I never thought much about donkeys growing up. I mean, why would I? It’s not like I saw many—or any—in the western suburbs of Chicago. But I did think a lot about horses; they were in all my storybooks about heroes and adventures. Horses seemed quite obviously more noble than donkeys.
There are some cultural reasons for these biases: Donkeys are usually the butt of jokes, they provide a convenient stand-in for the outsider, or the underachiever, or simply the useful nuisance we keep around to do the stuff we don’t want to do ourselves.
Let’s not forget the MTV Television series called “Jackass” and the ridiculous movie spinoffs it generated (I may have seen one). Those movies were about stupid humans, but the film’s title betrays the deeper human disdain toward the lowly donkey—the jackass.
Today there are roughly 40 million donkeys in the world and the vast majority of them—more than 90%—are found in rural societies and serve as pack animals, for transportation, and in roles of agricultural labor. Working donkeys are most often associated with those living in poverty, rarely ever with the wealthy or the powerful.
Every year on Palm Sunday we celebrate a “triumphal entry” into Jerusalem as if a hero had mounted a white horse to ride into our lives and save the day. But that is not the story that launches us into the Christian Holy Week.
The donkey, all on his own, makes perfectly clear that Jesus is not a military commander, nor a rival of the Roman Emperor or even the provincial Governor. So why were the crowds cheering his arrival? Let’s be clear: they were not mocking him but cheering him.
It has taken a very long time for me to let go of the “triumph” of Palm Sunday and appreciate what the donkey teaches (I wish so desperately to know that dear creature’s name). Here’s the lesson I need to learn: Jesus on a donkey is an image of God’s deep solidarity—with the laboring classes, with the downtrodden and forgotten, with those oppressed by Empire.
More specifically for our own day, that image signals God’s solidarity with migrant farmworkers; with women of color who are single mothers working two full-time jobs; with the indigenous people of this land who are still unable to find justice with our own government.
Those are the ones lining the streets of Jerusalem and cheering the arrival of Jesus on a donkey. Perhaps, they think, just maybe, God has not forgotten them, maybe (hope beyond hope) God is standing with them.
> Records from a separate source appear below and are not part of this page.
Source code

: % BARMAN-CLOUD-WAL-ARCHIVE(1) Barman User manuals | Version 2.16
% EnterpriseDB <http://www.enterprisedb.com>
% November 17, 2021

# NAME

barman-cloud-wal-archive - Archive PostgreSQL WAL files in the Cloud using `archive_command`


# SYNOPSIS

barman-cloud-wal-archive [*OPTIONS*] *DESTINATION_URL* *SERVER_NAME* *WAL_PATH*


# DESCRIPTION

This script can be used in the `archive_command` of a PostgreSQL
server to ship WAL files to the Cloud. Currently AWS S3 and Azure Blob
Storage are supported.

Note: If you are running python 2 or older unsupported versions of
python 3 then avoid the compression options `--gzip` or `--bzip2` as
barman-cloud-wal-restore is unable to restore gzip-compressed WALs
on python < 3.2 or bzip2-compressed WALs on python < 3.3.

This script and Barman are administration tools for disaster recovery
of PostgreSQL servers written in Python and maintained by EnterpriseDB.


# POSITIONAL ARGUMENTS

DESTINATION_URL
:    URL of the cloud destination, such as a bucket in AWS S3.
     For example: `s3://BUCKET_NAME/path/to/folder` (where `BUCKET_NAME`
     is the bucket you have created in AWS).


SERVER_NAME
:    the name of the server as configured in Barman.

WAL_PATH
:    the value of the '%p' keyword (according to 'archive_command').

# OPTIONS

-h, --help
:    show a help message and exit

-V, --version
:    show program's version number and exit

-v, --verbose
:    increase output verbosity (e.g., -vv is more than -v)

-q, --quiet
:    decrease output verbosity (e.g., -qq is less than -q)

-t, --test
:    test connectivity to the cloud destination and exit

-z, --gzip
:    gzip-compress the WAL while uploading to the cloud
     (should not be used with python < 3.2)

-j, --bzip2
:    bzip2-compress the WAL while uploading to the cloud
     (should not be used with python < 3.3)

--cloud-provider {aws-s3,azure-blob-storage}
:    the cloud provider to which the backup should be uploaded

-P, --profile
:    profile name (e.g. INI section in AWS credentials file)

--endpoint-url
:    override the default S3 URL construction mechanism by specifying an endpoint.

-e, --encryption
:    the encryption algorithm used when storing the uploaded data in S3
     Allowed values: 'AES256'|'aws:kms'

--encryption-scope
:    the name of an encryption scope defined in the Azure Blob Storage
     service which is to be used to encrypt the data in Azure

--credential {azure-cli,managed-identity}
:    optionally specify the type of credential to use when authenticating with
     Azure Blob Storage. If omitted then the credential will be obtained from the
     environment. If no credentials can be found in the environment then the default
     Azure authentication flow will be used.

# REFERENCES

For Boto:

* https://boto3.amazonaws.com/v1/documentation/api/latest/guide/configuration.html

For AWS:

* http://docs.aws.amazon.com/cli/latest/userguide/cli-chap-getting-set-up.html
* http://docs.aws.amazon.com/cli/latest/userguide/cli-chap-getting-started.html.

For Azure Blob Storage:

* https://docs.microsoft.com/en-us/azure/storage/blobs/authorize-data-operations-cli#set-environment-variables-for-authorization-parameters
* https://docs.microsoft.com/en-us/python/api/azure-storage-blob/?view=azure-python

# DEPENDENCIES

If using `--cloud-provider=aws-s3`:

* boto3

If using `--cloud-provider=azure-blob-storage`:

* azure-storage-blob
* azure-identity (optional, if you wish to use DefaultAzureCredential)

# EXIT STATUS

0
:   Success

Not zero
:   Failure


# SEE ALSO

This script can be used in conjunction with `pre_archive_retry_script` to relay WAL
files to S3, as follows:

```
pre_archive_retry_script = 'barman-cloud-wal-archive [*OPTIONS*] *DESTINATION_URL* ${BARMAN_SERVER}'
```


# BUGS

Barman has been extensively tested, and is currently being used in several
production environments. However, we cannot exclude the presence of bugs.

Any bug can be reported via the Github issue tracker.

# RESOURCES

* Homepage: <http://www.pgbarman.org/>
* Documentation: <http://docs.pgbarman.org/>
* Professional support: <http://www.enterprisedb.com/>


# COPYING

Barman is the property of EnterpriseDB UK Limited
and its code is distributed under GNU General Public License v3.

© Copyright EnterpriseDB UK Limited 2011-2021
But there’s still more to say about this story: God is also in solidarity with the donkey. After all, this beast of burden plays a starring role in this opening chapter of what we Christians call the holiest of weeks.
A donkey leads us into Holy Week!
So after we shout our “Hosannas!” it’s time to follow the Jackass into new life.
What might that look like?
Let’s start modestly. Let’s remember that this so-called “triumphal entry” into Jerusalem features a city whose holiness is shared by at least three of the world’s great religions: Judaism, Christianity, and Islam.
The calendar this year all but begs reflection on those religious intersections. Even as Christians enter Holy Week, Muslims have already begun observing the holy month of Ramadan, and Passover begins this Friday—Good Friday.
While religious folks pray for peace in the world—and rightly so, and especially right now for Ukraine—religious folks have our own peace to make with each other. We need to work for peace with other Christians, with our Jewish neighbors, and with Muslims all around the world.
It matters that Jesus entered Jerusalem, that Holy City, not on a warhorse or as a general leading armies or in the garments of victory, but on the back of a donkey.
It’s long past time for us Christians to stop referring to this moment as “The Triumphal Entry”; this story should be called the “Parade of Solidarity.”
Poet Sylvia Sands writes so beautifully about this, about Jesus riding into Jerusalem on the back of a donkey. All over the world, she writes, donkeys are beaten, starved, tortured, and worked until they drop.
And Jesus chooses that creature to accompany him on his entry into Jerusalem, to lead the “Parade of Solidarity.”
This is how our Christian holy week begins, not in triumph, not even with a whispered hint of domination or any kind of “victory” but rather with the lowly, humble, usually disdained little donkey plodding his path into an ancient city.
The Church has mostly forgotten this but queerly retains it in our lectionary texts and calendar images: the holiest of weeks marks a path of new life for us, if only we would follow the jackass.
Another poet, Steve Garnaas-Holmes, prays in precisely that direction: “O God, give me courage to follow the Foolish way, / to go the way the world discourages, / the way of love.
“May Jesus,” he writes, “riding into a set-up / on his little donkey, lead me.”
The donkey is leading Jesus where we must follow if we wish to live. It’s where God desires to be in communion with us, where God is always already in solidarity with us and with the whole of God’s creation.
Those are lofty ideas and rather far removed from how most of us live day-to-day—but not so for the donkey.
Sylvia Sands poetically imagines that one, first-century donkey being so grateful for that one man’s gentle touch on his reins; and for that one man’s sweet voice on the road; and for that one man’s improbable invitation to join him in the work of redeeming love.
We are invited to that same work of love, to travel along that same road, and to take our lead from a donkey.